Une saison à la petite boulangerie – Jenny Colgan

Rappelez-vous. En décembre, je vous présentais La Petite boulangerie du bout du monde de Jenny Colgan, en lecture commune avec Isa (pour retrouver ma chronique, c’est par ici). Un coup de coeur pour toutes les deux, à tel point que nous avons décidé de nous précipiter sur la suite pour une nouvelle lecture commune. Vous pourrez lire son avis ici. Malheureusement, cette suite a le goût de la déception.
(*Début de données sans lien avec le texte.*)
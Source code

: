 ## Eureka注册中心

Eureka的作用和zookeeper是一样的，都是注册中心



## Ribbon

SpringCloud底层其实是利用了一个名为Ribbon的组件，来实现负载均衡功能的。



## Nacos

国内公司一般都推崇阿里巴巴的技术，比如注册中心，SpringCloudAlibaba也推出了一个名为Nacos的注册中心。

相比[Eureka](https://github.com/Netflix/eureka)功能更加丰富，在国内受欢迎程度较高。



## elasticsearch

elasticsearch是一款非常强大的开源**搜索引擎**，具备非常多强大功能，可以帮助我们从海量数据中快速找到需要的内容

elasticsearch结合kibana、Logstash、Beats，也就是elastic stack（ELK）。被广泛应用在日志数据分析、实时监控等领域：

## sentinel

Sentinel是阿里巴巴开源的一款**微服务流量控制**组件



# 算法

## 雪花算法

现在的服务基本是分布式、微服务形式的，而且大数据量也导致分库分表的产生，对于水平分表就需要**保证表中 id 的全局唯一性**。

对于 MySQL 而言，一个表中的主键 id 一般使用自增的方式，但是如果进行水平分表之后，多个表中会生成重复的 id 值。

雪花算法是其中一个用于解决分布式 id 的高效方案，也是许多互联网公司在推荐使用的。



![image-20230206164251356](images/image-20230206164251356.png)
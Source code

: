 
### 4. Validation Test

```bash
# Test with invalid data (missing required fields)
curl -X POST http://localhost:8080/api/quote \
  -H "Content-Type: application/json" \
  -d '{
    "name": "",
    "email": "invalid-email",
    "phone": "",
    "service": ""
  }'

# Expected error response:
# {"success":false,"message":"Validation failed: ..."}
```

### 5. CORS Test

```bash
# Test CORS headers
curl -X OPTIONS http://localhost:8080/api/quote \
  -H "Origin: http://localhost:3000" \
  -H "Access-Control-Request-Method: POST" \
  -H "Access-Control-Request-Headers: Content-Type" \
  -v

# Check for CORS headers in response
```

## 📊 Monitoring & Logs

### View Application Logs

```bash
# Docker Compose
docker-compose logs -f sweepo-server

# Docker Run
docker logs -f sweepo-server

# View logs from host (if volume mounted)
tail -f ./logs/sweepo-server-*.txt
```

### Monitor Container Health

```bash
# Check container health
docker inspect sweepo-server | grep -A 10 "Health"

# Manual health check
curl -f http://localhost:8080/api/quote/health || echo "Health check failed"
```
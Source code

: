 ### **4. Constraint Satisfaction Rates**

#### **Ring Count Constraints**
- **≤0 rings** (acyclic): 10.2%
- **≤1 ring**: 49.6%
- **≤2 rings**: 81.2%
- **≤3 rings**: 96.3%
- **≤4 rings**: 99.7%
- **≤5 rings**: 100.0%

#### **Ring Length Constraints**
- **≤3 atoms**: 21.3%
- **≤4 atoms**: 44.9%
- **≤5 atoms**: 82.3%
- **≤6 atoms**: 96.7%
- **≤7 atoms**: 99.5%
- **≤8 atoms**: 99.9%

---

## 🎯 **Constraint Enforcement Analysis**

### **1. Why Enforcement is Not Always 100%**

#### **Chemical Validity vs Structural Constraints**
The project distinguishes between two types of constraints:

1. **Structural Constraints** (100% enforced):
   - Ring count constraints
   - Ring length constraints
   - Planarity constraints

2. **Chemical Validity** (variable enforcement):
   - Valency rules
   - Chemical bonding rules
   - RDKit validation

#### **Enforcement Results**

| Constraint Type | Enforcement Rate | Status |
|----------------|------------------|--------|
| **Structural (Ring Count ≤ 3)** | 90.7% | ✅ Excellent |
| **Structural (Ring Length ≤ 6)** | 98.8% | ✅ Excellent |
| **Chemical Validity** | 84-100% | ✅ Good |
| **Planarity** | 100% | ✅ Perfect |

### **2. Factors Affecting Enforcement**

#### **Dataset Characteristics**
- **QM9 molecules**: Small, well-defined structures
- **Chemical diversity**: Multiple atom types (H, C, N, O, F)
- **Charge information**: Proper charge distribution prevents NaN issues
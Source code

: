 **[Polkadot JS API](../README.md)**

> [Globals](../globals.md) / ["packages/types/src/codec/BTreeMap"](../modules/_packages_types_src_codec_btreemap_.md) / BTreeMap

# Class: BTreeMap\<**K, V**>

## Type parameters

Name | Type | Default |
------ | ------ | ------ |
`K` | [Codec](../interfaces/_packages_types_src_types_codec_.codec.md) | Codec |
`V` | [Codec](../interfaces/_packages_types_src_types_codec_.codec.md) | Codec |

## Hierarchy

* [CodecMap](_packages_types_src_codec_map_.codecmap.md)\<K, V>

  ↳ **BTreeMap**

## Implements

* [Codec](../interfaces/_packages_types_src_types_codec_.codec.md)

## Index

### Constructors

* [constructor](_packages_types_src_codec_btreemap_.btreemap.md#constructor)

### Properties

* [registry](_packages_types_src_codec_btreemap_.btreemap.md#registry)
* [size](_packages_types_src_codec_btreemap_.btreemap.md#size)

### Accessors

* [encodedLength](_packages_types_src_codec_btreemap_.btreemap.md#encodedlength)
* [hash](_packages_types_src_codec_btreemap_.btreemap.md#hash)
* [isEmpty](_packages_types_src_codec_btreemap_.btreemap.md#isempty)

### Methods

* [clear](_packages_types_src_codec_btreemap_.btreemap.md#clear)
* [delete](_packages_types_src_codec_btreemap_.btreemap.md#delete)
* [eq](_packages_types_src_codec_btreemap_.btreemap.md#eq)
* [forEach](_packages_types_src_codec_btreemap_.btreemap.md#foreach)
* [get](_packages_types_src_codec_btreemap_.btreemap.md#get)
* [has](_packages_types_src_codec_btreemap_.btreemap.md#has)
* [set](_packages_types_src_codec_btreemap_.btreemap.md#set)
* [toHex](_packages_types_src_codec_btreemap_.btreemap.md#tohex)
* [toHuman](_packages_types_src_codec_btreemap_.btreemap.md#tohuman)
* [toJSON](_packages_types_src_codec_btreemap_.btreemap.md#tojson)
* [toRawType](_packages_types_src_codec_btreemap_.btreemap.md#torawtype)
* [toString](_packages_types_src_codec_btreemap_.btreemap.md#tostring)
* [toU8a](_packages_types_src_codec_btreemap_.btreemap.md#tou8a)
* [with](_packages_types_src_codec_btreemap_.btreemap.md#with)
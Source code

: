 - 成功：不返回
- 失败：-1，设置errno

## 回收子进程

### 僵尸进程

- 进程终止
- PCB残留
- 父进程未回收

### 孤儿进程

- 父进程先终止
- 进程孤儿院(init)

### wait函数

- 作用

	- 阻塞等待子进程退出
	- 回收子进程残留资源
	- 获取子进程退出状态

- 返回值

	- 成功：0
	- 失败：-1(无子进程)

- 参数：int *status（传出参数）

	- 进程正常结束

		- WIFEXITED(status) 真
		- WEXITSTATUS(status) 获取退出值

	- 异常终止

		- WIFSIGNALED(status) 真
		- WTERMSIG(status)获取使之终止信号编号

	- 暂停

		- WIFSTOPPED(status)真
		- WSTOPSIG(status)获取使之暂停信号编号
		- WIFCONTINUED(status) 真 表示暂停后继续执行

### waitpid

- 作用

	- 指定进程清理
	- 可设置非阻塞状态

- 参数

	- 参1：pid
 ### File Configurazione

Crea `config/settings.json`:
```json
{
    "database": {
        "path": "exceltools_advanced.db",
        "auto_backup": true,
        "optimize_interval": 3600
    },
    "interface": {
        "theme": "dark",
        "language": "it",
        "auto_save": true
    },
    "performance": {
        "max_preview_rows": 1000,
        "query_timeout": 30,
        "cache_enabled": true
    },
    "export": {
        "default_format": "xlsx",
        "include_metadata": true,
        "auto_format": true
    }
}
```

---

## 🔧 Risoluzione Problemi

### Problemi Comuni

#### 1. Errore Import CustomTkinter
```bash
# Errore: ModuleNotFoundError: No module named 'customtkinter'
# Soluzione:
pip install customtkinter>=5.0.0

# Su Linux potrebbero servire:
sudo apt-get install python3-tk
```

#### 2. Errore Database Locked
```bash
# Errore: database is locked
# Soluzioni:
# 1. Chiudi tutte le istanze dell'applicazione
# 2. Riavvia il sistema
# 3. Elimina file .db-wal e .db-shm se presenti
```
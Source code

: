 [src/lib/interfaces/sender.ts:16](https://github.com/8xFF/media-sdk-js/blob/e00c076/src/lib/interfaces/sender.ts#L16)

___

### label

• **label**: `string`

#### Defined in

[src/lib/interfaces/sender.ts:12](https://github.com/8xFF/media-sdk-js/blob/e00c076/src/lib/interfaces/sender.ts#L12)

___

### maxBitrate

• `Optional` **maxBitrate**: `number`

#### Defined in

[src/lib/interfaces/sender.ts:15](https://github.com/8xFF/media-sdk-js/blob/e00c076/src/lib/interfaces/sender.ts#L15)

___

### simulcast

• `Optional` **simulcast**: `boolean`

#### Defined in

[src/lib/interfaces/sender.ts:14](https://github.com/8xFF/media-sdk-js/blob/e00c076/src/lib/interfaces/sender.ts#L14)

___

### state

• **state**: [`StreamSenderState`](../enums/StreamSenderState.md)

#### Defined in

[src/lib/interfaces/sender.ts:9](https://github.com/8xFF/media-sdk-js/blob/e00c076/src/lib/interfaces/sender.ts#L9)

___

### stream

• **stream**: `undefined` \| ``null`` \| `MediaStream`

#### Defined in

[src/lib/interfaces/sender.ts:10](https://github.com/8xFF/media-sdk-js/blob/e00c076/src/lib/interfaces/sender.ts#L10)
Il appartient à cette catégorie de livres dont on se dit que l’auteur aurait mieux fait de s’abstenir.

L’histoire

Polly Waterford coule des jours heureux sur la paisible île de Mount Polbearne. Sa petite boulangerie connaît un franc succès : les habitants du village continuent de s’y presser et un journal régional souhaite même la sélectionner dans son prochain guide ! Polly est aussi comblée par son histoire d’amour avec Huckle, le séduisant Américain qui a su conquérir son cœur. Les deux amoureux se sont installés ensemble dans le grand phare qui domine l’océan.
Malheureusement, lorsque le nouveau propriétaire de la boulangerie de Polly débarque sur l’île avec une lueur malicieuse au fond des yeux, celle-ci réalise soudain que son bonheur est bien fragile. Et le départ précipité de Huckle pour les États-Unis ne l’aide guère à envisager l’avenir avec sérénité.
Face à cette nouvelle tempête qui se prépare, Polly va devoir se battre pour ne pas laisser sa vie prendre l’eau. Réussira-t-elle à surmonter les obstacles qui se dressent sur sa route ?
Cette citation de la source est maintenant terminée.